Activity :: Could you print the lines below exactly, from the one holding "d'objectifs. L'ordre des éléments de ce" through the last line, with no other output?

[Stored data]
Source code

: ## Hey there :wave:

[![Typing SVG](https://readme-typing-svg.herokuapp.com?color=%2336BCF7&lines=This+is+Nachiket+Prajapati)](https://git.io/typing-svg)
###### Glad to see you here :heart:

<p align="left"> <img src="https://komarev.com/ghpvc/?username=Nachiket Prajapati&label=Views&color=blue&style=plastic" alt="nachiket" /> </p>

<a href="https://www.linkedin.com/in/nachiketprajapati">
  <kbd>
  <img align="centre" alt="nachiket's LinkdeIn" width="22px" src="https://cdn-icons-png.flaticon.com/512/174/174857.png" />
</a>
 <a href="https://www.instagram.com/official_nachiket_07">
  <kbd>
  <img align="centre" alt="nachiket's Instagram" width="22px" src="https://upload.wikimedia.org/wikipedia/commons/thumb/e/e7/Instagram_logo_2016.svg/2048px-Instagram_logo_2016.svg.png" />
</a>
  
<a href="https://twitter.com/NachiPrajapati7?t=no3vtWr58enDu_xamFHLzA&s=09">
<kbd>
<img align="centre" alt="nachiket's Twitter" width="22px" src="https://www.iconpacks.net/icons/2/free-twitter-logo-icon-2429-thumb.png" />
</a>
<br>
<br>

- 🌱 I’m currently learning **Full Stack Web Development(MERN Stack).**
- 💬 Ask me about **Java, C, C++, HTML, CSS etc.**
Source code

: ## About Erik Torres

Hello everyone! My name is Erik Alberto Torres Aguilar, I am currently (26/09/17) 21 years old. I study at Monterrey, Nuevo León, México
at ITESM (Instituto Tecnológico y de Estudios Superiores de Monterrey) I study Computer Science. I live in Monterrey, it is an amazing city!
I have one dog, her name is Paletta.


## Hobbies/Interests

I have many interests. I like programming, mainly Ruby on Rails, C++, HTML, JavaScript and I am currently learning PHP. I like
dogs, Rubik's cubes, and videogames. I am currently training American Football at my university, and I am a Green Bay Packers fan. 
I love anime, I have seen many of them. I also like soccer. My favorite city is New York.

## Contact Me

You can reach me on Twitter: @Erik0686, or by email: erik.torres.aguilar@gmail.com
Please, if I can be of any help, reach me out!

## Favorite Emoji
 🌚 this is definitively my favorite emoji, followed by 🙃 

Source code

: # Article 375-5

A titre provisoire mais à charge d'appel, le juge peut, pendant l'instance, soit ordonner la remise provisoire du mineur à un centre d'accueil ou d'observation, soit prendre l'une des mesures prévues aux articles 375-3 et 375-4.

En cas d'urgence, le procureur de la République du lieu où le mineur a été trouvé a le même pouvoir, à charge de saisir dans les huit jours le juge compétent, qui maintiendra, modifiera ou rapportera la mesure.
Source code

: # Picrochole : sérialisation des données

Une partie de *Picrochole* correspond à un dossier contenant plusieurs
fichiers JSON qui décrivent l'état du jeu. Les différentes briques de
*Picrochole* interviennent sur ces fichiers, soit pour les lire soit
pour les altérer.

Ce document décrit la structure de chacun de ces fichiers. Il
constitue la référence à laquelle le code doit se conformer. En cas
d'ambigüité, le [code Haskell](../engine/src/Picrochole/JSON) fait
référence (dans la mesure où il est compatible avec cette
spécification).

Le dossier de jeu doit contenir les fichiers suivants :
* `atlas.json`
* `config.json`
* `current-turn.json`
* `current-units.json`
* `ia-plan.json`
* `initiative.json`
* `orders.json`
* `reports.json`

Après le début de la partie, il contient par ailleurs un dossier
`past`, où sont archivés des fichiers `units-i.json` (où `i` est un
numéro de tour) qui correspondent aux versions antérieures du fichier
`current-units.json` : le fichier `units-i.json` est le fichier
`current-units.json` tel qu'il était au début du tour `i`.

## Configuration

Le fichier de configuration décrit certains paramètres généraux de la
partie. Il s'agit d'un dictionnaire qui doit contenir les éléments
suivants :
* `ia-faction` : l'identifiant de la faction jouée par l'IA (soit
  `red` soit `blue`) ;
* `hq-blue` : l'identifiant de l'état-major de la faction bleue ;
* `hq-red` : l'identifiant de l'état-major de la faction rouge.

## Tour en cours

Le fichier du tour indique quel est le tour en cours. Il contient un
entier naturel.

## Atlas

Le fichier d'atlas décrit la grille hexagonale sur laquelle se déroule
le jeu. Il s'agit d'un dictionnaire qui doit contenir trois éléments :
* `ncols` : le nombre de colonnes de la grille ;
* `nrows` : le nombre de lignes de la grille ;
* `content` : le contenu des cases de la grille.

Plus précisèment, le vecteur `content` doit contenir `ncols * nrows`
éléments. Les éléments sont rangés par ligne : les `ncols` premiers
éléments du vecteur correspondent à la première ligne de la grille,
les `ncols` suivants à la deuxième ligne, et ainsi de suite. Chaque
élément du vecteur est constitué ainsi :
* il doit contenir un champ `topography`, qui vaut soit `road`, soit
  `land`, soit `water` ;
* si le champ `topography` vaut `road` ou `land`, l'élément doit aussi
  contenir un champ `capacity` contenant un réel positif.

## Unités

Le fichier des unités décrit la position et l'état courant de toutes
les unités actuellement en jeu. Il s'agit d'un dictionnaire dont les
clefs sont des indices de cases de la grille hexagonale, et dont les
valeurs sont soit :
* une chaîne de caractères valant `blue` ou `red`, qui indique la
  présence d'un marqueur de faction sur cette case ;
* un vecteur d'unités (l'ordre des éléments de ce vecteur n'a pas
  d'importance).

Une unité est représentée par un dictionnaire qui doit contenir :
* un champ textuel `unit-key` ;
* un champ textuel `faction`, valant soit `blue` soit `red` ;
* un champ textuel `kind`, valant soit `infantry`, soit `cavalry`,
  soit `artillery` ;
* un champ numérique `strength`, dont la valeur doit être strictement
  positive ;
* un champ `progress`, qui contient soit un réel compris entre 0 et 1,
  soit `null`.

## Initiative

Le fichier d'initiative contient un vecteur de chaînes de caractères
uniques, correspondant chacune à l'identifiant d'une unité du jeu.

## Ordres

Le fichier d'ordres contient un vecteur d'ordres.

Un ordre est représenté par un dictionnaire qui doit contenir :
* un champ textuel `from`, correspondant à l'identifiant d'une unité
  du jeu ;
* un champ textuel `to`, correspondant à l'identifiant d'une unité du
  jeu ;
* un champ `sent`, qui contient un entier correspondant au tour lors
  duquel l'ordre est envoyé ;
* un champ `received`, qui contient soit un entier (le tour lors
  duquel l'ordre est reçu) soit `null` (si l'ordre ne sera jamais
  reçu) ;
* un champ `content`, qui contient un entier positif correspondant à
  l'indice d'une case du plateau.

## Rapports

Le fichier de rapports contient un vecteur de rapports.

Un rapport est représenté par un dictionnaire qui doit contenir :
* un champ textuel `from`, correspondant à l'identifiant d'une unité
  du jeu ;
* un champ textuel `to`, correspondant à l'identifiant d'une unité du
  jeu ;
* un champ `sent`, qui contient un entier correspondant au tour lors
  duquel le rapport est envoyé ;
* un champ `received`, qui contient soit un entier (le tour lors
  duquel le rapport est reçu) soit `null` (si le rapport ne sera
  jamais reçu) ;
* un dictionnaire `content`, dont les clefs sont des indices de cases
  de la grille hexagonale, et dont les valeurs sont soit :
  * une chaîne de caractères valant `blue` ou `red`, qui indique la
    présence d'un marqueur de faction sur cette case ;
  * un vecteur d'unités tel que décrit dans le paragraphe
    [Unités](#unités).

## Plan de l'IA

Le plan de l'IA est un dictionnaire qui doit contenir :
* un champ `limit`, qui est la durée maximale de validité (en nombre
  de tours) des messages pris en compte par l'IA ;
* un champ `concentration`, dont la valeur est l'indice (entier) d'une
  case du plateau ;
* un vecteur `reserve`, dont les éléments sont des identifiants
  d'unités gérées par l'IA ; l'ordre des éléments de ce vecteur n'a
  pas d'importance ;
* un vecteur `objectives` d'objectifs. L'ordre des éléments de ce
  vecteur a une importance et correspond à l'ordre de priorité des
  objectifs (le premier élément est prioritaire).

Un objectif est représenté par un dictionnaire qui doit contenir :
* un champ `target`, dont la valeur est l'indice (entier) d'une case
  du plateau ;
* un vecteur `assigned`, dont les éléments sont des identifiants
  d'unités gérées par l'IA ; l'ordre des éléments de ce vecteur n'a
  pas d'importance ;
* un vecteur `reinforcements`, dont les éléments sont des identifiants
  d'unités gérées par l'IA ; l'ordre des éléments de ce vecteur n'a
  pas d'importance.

Answer section ::
* un vecteur `objectives` d'objectifs. L'ordre des éléments de ce
  vecteur a une importance et correspond à l'ordre de priorité des
  objectifs (le premier élément est prioritaire).

Un objectif est représenté par un dictionnaire qui doit contenir :
* un champ `target`, dont la valeur est l'indice (entier) d'une case
  du plateau ;
* un vecteur `assigned`, dont les éléments sont des identifiants
  d'unités gérées par l'IA ; l'ordre des éléments de ce vecteur n'a
  pas d'importance ;
* un vecteur `reinforcements`, dont les éléments sont des identifiants
  d'unités gérées par l'IA ; l'ordre des éléments de ce vecteur n'a
  pas d'importance.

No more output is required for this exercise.